Bolting upright before the mind even understood where it was, and heart hammering. Darkness thick as wet wool, with the old animal instincts firing off alarms over ghosts nobody else can see.
At least those were honest, but this new thing is quieter and somehow meaner.
Yesterday I made the mistake of trying to behave like a responsible adult. I had gotten dehydrated earlier in the day, and listening to the endless chorus of modern health prophets who insist a man should drink water by the gallon or else dry up like a forgotten raisin behind God’s refrigerator.
So I drank over eight glasses of water. At my age, that is less a health decision and more a declaration of war against the bladder.

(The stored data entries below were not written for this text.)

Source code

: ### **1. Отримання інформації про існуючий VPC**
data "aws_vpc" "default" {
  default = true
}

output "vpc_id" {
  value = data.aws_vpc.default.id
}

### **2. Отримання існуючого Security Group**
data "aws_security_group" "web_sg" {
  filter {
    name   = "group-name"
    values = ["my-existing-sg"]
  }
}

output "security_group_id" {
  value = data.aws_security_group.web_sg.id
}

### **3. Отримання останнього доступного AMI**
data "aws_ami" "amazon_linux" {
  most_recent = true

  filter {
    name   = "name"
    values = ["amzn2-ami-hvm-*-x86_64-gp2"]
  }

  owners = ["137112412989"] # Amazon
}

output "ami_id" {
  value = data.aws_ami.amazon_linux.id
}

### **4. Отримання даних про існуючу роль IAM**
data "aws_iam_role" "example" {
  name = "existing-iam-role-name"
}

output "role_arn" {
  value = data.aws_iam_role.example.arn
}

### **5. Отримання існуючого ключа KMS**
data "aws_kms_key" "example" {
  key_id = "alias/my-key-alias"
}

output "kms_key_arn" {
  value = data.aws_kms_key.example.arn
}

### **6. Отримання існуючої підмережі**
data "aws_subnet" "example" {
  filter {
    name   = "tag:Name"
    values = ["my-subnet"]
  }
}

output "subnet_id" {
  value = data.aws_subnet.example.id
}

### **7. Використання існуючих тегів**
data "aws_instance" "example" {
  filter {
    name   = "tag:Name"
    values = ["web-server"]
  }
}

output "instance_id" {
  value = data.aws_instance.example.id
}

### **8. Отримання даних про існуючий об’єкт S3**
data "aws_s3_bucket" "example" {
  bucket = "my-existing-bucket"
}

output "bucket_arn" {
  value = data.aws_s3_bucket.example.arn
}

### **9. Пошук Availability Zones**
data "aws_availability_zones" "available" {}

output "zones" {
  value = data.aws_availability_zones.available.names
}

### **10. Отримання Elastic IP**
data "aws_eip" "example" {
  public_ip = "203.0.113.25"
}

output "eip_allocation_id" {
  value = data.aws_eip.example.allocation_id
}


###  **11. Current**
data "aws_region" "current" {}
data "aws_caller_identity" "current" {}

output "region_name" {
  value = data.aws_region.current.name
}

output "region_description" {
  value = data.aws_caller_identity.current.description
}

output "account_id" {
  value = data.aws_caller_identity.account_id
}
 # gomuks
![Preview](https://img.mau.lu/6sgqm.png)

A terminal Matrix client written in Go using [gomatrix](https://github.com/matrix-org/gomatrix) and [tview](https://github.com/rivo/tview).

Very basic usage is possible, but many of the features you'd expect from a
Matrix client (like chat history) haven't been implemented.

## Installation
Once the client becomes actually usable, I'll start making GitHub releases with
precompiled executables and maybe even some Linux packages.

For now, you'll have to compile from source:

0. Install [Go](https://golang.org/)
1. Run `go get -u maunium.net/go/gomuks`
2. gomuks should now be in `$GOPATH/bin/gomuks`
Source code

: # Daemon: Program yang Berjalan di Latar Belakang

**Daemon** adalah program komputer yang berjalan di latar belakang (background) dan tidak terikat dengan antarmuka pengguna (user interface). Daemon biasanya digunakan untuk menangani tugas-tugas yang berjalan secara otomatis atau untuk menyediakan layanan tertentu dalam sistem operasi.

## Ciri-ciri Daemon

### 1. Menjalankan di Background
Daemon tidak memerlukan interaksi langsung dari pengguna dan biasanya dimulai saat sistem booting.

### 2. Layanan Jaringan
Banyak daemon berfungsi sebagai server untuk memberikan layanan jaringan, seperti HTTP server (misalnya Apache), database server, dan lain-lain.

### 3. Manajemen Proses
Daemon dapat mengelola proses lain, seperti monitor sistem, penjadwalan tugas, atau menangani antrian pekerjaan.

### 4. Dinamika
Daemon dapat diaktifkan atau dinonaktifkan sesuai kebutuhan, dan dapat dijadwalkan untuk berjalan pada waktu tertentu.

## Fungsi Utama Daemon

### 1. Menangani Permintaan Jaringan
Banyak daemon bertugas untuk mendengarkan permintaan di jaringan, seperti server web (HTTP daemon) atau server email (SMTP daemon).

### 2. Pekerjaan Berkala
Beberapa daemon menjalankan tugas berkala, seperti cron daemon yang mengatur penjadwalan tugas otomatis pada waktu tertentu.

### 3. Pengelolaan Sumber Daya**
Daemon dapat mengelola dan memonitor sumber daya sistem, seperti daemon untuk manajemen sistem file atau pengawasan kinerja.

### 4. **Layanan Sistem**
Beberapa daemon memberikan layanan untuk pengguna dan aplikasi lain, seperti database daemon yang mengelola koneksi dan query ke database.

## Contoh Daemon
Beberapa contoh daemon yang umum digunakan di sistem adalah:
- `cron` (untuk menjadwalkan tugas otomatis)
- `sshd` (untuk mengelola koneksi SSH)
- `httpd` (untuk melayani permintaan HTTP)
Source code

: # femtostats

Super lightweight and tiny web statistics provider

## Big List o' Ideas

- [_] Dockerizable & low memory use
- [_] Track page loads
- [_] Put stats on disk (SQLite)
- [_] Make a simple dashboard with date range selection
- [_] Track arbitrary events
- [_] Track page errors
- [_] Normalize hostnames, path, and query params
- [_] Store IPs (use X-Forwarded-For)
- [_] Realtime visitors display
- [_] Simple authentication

Sure enough, sometime after midnight, my prostate filed its formal complaint with management and hauled me out of bed the first time. I stumbled half-awake through the dark house, drank another little bit of water because apparently, I had become a hostage to wellness culture, and crawled back beneath the blankets.
Then I slipped directly back into the same dream. Not a nightmare exactly, no monsters or gunfire, and zero dramatic horror moving in the shadows.

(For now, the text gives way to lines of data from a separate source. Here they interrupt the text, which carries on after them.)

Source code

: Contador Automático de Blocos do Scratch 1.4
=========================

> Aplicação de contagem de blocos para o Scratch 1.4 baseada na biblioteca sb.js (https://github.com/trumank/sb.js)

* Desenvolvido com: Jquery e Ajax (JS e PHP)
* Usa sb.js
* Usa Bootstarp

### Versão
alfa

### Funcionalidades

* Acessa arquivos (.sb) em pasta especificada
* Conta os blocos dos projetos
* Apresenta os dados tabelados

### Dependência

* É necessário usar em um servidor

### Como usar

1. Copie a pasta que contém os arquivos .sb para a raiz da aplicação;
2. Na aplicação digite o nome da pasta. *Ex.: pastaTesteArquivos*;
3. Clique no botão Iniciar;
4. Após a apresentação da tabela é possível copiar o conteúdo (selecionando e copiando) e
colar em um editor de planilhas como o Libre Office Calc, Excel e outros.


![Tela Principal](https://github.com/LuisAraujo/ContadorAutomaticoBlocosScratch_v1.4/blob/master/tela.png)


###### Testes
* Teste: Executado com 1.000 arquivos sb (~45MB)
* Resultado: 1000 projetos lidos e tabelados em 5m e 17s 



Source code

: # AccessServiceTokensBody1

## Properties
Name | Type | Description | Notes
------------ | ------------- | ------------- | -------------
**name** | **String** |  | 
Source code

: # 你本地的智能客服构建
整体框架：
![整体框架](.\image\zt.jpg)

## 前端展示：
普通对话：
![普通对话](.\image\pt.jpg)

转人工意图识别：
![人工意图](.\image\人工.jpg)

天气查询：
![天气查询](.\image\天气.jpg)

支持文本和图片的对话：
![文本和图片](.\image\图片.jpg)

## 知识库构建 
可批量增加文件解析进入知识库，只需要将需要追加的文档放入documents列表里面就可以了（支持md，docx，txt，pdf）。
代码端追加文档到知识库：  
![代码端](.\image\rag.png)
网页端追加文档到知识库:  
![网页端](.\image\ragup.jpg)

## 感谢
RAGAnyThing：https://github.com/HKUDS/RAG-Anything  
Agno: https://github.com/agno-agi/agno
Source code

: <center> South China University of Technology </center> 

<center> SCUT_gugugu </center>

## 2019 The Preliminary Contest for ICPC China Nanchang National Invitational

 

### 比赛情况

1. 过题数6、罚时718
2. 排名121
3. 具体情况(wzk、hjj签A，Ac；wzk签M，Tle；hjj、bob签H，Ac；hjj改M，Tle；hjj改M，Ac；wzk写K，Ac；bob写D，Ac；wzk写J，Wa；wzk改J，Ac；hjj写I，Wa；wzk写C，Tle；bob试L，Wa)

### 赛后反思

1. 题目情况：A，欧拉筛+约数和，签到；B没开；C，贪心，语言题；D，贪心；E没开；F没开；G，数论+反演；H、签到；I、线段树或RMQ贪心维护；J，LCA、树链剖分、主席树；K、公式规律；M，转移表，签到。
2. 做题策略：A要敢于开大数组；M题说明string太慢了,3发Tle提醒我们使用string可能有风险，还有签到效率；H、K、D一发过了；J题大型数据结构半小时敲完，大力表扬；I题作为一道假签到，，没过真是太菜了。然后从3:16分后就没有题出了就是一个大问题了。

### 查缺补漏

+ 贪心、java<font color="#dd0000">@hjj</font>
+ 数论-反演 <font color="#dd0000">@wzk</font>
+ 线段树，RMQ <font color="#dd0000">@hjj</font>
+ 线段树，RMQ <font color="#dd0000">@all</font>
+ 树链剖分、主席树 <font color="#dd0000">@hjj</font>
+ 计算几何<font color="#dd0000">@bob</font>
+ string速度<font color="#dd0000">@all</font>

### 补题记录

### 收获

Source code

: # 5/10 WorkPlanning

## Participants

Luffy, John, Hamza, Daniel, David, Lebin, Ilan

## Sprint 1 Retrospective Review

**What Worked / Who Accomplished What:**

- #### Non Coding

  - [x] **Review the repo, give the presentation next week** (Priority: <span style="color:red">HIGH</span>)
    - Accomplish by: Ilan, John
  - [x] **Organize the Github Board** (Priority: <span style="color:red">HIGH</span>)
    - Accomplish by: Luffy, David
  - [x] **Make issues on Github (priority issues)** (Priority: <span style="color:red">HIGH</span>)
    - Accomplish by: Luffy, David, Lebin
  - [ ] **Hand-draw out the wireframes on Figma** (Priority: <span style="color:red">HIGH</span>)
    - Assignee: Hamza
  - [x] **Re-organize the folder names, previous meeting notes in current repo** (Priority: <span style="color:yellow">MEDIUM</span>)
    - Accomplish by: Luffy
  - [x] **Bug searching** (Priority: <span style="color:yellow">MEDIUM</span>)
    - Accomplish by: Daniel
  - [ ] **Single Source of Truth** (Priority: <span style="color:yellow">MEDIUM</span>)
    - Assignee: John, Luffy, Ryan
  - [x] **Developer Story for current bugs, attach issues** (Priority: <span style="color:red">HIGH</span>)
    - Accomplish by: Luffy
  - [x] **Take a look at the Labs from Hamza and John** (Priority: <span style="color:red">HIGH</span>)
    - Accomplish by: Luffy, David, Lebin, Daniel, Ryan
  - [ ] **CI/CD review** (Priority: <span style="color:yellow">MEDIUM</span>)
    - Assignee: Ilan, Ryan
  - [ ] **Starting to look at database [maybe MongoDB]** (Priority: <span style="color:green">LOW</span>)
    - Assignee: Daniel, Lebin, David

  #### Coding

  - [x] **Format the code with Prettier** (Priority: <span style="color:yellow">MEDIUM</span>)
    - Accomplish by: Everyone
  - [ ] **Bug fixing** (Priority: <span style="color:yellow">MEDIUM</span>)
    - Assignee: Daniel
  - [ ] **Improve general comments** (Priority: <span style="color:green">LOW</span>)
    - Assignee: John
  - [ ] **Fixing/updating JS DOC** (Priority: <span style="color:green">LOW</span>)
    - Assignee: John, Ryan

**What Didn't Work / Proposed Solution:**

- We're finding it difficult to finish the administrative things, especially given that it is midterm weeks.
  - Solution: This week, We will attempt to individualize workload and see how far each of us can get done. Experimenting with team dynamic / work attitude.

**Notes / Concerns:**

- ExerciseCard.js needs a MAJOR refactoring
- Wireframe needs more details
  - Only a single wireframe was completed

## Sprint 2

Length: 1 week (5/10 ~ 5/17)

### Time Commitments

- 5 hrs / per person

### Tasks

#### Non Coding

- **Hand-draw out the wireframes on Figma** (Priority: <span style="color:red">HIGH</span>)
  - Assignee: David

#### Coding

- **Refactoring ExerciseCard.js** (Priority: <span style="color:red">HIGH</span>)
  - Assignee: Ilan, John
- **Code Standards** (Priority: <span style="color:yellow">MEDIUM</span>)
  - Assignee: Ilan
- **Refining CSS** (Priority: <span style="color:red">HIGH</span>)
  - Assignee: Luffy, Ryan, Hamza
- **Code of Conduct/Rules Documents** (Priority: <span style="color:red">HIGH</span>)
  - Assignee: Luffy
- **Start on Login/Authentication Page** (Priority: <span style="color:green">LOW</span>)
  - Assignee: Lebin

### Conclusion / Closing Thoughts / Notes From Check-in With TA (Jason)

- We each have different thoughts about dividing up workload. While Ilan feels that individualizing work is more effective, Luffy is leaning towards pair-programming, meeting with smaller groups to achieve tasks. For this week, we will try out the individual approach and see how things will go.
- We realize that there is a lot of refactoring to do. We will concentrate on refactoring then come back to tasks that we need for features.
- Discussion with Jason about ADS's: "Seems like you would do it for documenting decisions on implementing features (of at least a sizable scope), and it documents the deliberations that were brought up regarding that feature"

Just streets, endless streets. Empty and destroyed.
The kind of streets where windows are gone, and papers drift along the pavement, and the silence itself feels abandoned. There were no people anywhere.
Just block after block of dead city under a gray sky that never quite becomes morning, and me wandering through it. Always moving, but never arriving.
I woke again an hour later, with frustration already waiting for me. Head aching slightly, mouth dry despite all the water, and my mind still half-trapped in that ruined place.
Then back to sleep and back to the streets. Five times this happened.
Each return to bed dropped me straight back into the same landscape as if my mind had become trapped in some terrible municipal zoning project, with the same intersections and empty buildings.
The same feeling that something awful had happened long ago, and everyone else had already left.
I remain uncertain whether to call them dreams or nightmares. The latter usually contains panic, but these contain something akin to being lost, which is the difference.
Therein is my frustration. I knew my compass points, which is to say I could tell north from south and east from west, but I could never find the outskirts of the city.
The strange thing about PTSD is that people imagine it remains frozen in one form forever. They think trauma always arrives wearing combat boots and carrying a flashlight into your sleeping hours.
But the mind adapts, or perhaps it mutates. Maybe, after enough years, the brain gets tired of screaming and starts wandering instead.
I remember once hearing that the nervous system never truly forgets vigilance. Even at rest, even after 40 years, it keeps one eye open like an old ranch dog sleeping beside a dying campfire.
Perhaps that is what those streets are, my mind still patrolling, still searching, expecting danger around the next corner despite finding only emptiness.
Before my alarm sounded, I finally gave up on sleep entirely. The headache had settled behind my eyes like the steady pressure of bad weather.
I got up, showered, and dressed, then sat in the kitchen drinking coffee while the house slowly brightened around me.
Everything was normal, as the refrigerator hummed, and the morning traffic started, yet part of me still felt stranded in those ruined streets, walking block after block beneath that lifeless gray sky.
The old version of PTSD came like an ambush. The new version arrives like fog, and I cannot yet decide which one is worse.